Together, Alev and Bijoy created an architecture of stillness. Their collaboration felt less like a staging and more like a weaving - threads pulled between clay and wood, breath and beam. Jain’s architecture, shaped by labor and time, echoed Alev’s own slow coiling. Each bowl, made by hand over weeks, seemed to rest in sympathetic rhythm with the high The space read more as ceremony than display.” Constructed not as pedestals but as platforms of attention. This was a space not only designed but composed, a duet between sculptor and architect.

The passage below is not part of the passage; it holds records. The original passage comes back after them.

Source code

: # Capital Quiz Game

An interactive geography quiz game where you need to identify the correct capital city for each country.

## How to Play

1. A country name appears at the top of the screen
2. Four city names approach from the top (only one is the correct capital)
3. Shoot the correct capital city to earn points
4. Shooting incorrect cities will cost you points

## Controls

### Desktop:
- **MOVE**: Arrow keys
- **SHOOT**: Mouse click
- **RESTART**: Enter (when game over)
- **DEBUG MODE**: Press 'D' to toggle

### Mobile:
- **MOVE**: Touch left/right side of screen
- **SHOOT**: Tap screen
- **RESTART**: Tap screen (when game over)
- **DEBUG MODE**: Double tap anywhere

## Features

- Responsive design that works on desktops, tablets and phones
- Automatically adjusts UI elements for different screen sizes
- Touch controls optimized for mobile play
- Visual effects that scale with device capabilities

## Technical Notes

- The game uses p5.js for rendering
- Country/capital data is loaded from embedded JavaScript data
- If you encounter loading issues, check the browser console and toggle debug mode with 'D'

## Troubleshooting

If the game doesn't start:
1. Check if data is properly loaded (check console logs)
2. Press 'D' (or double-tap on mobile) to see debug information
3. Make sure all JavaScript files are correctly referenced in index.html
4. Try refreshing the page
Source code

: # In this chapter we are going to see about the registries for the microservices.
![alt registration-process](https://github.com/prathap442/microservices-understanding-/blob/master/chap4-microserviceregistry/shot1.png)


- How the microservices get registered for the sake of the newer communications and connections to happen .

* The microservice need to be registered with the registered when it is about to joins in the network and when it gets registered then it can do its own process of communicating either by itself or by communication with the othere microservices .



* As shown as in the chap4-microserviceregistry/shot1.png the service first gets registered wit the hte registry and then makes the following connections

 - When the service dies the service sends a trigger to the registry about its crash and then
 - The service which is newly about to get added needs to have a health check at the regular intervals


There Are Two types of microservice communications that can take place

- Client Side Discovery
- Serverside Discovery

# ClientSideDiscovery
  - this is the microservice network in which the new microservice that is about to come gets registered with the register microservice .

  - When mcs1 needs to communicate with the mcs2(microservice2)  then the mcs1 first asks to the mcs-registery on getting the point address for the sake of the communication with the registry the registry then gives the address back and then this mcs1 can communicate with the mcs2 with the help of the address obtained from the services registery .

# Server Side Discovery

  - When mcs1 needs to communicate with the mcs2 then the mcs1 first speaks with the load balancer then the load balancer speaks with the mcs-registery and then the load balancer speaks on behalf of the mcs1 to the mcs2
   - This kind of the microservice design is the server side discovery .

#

Installation view, Vibrations, 2025, Salon 94, NY
Installation view, Vibrations, 2025, Salon 94, NY

The tables, built tall, invited reverence. The bowls were elevated—like votive offerings. Their grouping suggested not marketplace arrangement but altar sequence. It reminded me of the altars of sacrifice in ancient Greece, where the height of the platform was not just symbolic but functional—a place where offerings were made visible to gods and humans alike. Height carried meaning.


Between Fire and Breath

Alev told us, that afternoon, how slow the work must be. How each bowl begins with breath and coil—then rests. And rests again. Porcelain requires patience. It remembers every gesture. If it dries too quickly, it cracks. If left unattended, it collapses. So it must be shaped gently, over days—coiled by hand, rested, and dried in its own time. Then fired. And fired again. Each step is a kind of waiting, a quiet act of trust between hand and earth.


One could feel that rhythm in the finished bowls. They appeared weightless, yet anchored. The glazes—ash grey, rose smoke, pale umber—offered no shine, only a quiet depth, as if the colour had settled slowly into the surface, not applied but absorbed.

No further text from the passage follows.